Den vierten Streich habe ich bereits mit dem Eintrag „Unverhofft – kommt oft“ beschrieben.

An dieser Stelle möchte ich mich herzlichst bei Richi für die unbeschreiblich schönen und intensiven gemeinsamen Momente während der Trilogie bedanken! Diese erste Trilogie wird immer einen sehr wichtigen Moment in meinem Kletter-Leben einnehmen. Danke!

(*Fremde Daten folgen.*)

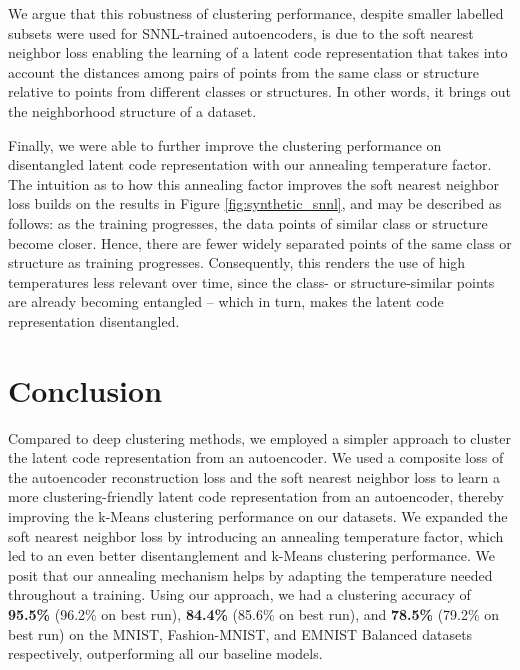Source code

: \documentclass[conference]{IEEEtran}
\begin{document}
We argue that this robustness of clustering performance, despite smaller labelled subsets were used for SNNL-trained autoencoders, is due to the soft nearest neighbor loss enabling the learning of a latent code representation that takes into account the distances among pairs of points from the same class or structure relative to points from different classes or structures. In other words, it brings out the neighborhood structure of a dataset.

Finally, we were able to further improve the clustering performance on disentangled latent code representation with our annealing temperature factor. The intuition as to how this annealing factor improves the soft nearest neighbor loss builds on the results in Figure \ref{fig:synthetic_snnl}, and may be described as follows: as the training progresses, the data points of similar class or structure become closer. Hence, there are fewer widely separated points of the same class or structure as training progresses. Consequently, this renders the use of high temperatures less relevant over time, since the class- or structure-similar points are already becoming entangled -- which in turn, makes the latent code representation disentangled.

\section{Conclusion}
Compared to deep clustering methods\cite{jiang2016variational, mukherjee2019clustergan, xie2016unsupervised}, we employed a simpler approach to cluster the latent code representation from an autoencoder. We used a composite loss of the autoencoder reconstruction loss and the soft nearest neighbor loss to learn a more clustering-friendly latent code representation from an autoencoder, thereby improving the k-Means clustering performance on our datasets. We expanded the soft nearest neighbor loss by introducing an annealing temperature factor, which led to an even better disentanglement and k-Means clustering performance. We posit that our annealing mechanism helps by adapting the temperature needed throughout a training.
Using our approach, we had a clustering accuracy of \textbf{95.5\%} (96.2\% on best run), \textbf{84.4\%} (85.6\% on best run), and \textbf{78.5\%} (79.2\% on best run) on the MNIST, Fashion-MNIST, and EMNIST Balanced datasets respectively, outperforming all our baseline models.
\end{document}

3 Wochen nach meinem Riss-Kletter-Desaster bin ich mit dem jungen Jura-Saurier Chris bereits wieder an der Roggenfluh. Es ist eiskalt, das Thermometer zeigt 2 Grad an. Das ist so richtiges Saurier-Wetter! Zusammen klettern wir mit eiskalten Fingern und Zehen durch „Rumpelstilzchen“ und erfrieren beinahe in „Ricchi è Poveri“. Bei „Ricchi è Poveri“ muss ich lernen, dass der Kamin äusserst elegant links umgangen werden kann. Trotzdem bin ich froh, dass ich diesen Kamin geklettert habe, denn ich habe eine Strafe abgeklettert und nun ist mein Leben noch etwas leichter. Der Schlingenstand ist einfach ein Schlingenstand und da muss man einfach durch. Auf dem Nachhauseweg von der Roggenfluh durch das Mittelland auf der immerwährend rauschenden A1 lacht uns die Egerkinger Platte an. Chris sagt: "Eigentlich könnten wir ja jetzt noch eine Route an der Egerkinger Platte klettern". Und ich antworte sofort: "Ja, dann fahren wir jetzt dorthin und machen das jetzt". Wir klettern kurzerhand noch die „Gelbe“, zusätzliche 160 Klettermeter. Fun pur und eine astreine One-Day-Trilogie! Einmal mehr durfte ich unglaublich viel Spass und Freude zusammen mit Chris an einem grauen und sehr kalten Samstagnachmittag erleben. Es wird wahrscheinlich der einzige Moment im ganzen Leben der Jura-Saurier bleiben, an dem alles für eine gemeinsame Kletterei an der Egerkinger Platte zusammenpasste. Chris, herzlichen Dank für dieses ganz spezielle Abenteuer!